RENJANA RIMBA

Joen YH
Chapter #7

Suzuki Katana, Apel Wanglin dan Developer

Beruntung sepanjang perjalanan menuju Batu cukup lengang saat senja itu. Padahal, biasanya volume kendaraan yang lewat di sepanjang jalan itu cukup padat. Damayanti pun dengan mudah bisa menyelusuri jalanan itu.

Begitu memasuki jalan Brantas yang menurun setelah klenteng Kwan Im Tong, bak kesetanan Damayanti menarik gas motornya. Ia pun melesat ke arah Cangar. Tak sampai sepuluh menit Damayanti tiba di gerbang Talun. lima menit kemudian ia telah memasuki halaman rumahnya.

Mobil suzuki Katana Blitz warna putih tampak parkir di tepi halaman.

Damayanti turun dari motornya lalu berdiam diri sejenak.
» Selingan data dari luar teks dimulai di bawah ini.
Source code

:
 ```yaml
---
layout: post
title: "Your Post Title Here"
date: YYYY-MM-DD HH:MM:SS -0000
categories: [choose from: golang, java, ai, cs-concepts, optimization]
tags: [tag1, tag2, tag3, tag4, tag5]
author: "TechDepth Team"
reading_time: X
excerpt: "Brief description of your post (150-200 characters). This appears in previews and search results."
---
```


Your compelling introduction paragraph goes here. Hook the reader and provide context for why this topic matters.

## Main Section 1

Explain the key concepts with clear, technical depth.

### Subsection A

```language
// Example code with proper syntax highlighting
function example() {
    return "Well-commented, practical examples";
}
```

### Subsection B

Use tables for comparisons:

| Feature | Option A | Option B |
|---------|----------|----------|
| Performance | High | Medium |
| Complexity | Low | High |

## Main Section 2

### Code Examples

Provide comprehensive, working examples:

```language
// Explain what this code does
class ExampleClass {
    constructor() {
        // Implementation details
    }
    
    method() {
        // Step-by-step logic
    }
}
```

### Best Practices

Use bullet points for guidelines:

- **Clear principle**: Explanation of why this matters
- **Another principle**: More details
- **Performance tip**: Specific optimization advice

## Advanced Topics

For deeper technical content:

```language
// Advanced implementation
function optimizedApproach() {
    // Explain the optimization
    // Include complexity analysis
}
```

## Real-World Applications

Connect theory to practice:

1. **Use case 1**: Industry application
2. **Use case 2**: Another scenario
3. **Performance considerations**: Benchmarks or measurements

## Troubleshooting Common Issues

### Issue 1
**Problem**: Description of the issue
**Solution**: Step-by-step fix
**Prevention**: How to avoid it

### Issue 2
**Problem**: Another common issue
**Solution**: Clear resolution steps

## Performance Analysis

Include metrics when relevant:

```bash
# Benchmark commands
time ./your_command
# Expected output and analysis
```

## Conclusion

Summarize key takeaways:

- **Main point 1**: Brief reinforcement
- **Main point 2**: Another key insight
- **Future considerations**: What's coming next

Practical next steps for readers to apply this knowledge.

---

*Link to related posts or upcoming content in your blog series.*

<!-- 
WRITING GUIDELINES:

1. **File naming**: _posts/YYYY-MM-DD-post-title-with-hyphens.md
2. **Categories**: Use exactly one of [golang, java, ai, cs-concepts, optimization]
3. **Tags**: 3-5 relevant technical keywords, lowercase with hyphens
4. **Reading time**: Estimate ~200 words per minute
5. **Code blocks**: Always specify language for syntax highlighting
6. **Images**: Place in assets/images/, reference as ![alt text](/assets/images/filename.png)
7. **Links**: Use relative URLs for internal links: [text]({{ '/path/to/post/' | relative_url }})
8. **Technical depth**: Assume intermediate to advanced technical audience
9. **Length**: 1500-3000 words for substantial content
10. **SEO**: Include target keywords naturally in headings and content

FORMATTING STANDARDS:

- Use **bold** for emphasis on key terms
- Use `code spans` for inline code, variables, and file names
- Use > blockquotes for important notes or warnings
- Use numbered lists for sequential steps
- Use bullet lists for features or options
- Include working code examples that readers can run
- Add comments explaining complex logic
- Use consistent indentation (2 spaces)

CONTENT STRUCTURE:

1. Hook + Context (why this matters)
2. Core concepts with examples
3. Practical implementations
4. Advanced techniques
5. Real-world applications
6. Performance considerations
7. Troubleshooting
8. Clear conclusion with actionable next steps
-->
Ia berusaha menenangkan hatinya yang mulai bergemuruh. Setelah melepas helm ia memasuki rumah dengan langkah kaki tanpa keraguan sedikitpun.

“Ini cucu saya, Damayanti.”

Nenek Damayanti memperkenalkan cucunya itu kepada tamunya setelah Damayanti bergabung dengan mereka di ruang tamu.

Dua orang laki-laki yang tengah duduk di ruang tamu bersama neneknya, mengangguk sopan kepada Damayanti.

Damayanti pun membalas. Kemudian ia menyalami kedua tamunya itu. Sikap dan bahasa tubuhnya sama sekali tidak menunjukkan bagaimana hati dan pikirannya yang sedang bergemuruh.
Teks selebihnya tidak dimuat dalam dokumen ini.